IF 2.5 3区 医学 Q2 PSYCHIATRY Pub Date : 2024-07-01 Epub Date: 2023-10-17 DOI: 10.1080/13811118.2023.2262553
Raquel Falcó, Elisa Santana-Monagas, Beatriz Moreno-Amador, Jose A Piqueras, Juan C Marzo

Objective: The covitality model suggests that the co-disposition and synergy of core psychosocial assets (i.e., covitality) buffer the negative impact of stressful events and prevent the emergence of mental health problems during adolescence. At this stage of development, suicide already constitutes the leading cause of unnatural death in Europe. The present study aimed to examine how covitality relates to bidimensional mental health status (i.e., psychopathology and subjective well-being) and suicidal risk.

Method: Participants were 5,296 Spanish students ages 12 to 18 years (Mage ± SD = 14.19 ± 1.53), 50.2% male.

Results: In a structural equation mediational model, covitality acted as a powerful shield of psychosocial strengths against suicidality, via an indirect effect entirely mediated by its impact on bidimensional mental health. The total variance in suicidal risk explained by the set of independent variables was 61.8%, while the total variance of psychopathology and subjective well-being explained by covitality was 54.1% and 75.6%, respectively.

Conclusions: These preliminary findings highlight the need for further study of covitality as a defense strategy against adolescent suicide. HIGHLIGHTSCovitality promote subjective well-being and prevent psychopathological symptoms.These self-perceived psychosocial strengths do not have direct effect on suicidality.Covitality is related to lower suicidal risk through indirect mechanisms: via bidimensional approach to mental health status (BMH).
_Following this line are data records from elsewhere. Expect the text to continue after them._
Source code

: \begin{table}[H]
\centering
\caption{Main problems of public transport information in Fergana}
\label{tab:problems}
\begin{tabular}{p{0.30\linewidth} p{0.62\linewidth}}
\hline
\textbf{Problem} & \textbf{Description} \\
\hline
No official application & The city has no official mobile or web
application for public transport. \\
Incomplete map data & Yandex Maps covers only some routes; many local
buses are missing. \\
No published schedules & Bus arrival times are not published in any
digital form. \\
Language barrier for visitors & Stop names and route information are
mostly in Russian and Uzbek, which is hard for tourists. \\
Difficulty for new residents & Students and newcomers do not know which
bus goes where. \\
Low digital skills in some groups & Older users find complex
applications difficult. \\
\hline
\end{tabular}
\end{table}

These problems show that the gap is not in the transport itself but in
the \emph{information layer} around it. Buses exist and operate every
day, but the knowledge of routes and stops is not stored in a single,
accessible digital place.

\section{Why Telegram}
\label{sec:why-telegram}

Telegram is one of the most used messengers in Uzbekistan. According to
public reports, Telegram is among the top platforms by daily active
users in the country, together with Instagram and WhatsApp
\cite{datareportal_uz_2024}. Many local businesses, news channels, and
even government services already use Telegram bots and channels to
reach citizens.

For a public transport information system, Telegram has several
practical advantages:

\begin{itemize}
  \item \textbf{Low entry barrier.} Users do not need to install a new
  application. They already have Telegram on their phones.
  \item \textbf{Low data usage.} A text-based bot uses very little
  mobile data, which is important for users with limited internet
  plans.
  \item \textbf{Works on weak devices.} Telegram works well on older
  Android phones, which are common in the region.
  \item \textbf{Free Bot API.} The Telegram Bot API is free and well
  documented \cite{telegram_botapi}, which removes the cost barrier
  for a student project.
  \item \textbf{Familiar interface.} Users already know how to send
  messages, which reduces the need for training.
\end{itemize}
目的:Covidity模型表明,核心心理社会资产(即Covidity)的共同处置和协同作用可以缓冲压力事件的负面影响,防止青春期心理健康问题的出现。在这个发展阶段,自杀已经成为欧洲非自然死亡的主要原因。本研究旨在检验covitality如何与二维心理健康状况(即精神病理学和主观幸福感)和自杀风险相关。方法:参与者为5296名年龄在12至18岁之间的西班牙学生 年(Mage±SD = 14.19 ± 1.53),50.2%为男性。结果:在结构方程中介模型中,covitality通过一种完全由其对二维心理健康的影响介导的间接效应,充当了对抗自杀的心理社会力量的强大屏障。自变量组解释的自杀风险的总方差为61.8%,而covitality解释的精神病理学和主观幸福感的总方差分别为54.1%和75.6%。结论:这些初步发现强调了进一步研究covitality作为预防青少年自杀的防御策略的必要性。亮点:自信能促进主观幸福感,预防精神病理症状。这些自我感知的心理社会力量对自杀没有直接影响。Covitality通过间接机制与降低自杀风险有关:通过心理健康状况的二维方法(BMH)。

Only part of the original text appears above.